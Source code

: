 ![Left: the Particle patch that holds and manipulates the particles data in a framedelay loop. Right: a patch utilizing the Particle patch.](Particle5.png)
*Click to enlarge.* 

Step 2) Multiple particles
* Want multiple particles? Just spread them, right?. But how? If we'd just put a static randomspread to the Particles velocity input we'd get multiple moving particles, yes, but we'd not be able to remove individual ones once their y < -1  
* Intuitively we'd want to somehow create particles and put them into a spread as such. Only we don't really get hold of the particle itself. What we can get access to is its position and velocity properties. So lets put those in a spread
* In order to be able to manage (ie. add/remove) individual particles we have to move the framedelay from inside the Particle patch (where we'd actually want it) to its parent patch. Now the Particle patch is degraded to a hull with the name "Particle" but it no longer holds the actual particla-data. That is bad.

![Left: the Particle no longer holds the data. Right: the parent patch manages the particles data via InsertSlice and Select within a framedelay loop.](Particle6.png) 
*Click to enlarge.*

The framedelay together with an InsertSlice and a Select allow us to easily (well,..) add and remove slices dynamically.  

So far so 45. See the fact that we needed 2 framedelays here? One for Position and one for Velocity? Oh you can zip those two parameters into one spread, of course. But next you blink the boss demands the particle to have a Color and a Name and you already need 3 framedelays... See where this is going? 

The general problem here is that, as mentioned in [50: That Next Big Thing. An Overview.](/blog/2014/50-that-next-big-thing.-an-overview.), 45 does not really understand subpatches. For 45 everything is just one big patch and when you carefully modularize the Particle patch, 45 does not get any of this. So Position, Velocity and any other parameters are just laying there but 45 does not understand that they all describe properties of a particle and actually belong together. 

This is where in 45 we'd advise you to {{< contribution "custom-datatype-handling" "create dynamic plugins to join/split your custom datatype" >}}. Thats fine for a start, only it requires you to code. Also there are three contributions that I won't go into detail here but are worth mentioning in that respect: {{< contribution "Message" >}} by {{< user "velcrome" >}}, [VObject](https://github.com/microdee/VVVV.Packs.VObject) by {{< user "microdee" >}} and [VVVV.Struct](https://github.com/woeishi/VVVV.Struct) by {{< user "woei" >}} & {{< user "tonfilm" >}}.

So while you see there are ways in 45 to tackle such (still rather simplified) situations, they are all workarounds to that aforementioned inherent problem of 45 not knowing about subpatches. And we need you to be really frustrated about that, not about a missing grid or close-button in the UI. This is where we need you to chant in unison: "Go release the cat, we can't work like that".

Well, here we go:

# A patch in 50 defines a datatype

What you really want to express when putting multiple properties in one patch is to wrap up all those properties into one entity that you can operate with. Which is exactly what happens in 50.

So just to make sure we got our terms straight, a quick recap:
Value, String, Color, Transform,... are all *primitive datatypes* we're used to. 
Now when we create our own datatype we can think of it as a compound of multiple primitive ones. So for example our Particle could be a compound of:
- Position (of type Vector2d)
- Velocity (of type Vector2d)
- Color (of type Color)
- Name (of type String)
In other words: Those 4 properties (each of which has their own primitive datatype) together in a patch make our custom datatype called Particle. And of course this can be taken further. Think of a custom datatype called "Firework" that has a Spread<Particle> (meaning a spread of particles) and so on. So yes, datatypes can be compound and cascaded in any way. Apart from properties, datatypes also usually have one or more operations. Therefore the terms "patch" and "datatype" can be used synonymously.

### Exercise brief
Exact reproduction is required: output the lines from the start of the entries above through the line with "The framedelay together".

### Answer to this task
Source code

: ![Left: the Particle patch that holds and manipulates the particles data in a framedelay loop. Right: a patch utilizing the Particle patch.](Particle5.png)
*Click to enlarge.* 

Step 2) Multiple particles
* Want multiple particles? Just spread them, right?. But how? If we'd just put a static randomspread to the Particles velocity input we'd get multiple moving particles, yes, but we'd not be able to remove individual ones once their y < -1  
* Intuitively we'd want to somehow create particles and put them into a spread as such. Only we don't really get hold of the particle itself. What we can get access to is its position and velocity properties. So lets put those in a spread
* In order to be able to manage (ie. add/remove) individual particles we have to move the framedelay from inside the Particle patch (where we'd actually want it) to its parent patch. Now the Particle patch is degraded to a hull with the name "Particle" but it no longer holds the actual particla-data. That is bad.

![Left: the Particle no longer holds the data. Right: the parent patch manages the particles data via InsertSlice and Select within a framedelay loop.](Particle6.png) 
*Click to enlarge.*

The framedelay together with an InsertSlice and a Select allow us to easily (well,..) add and remove slices dynamically.  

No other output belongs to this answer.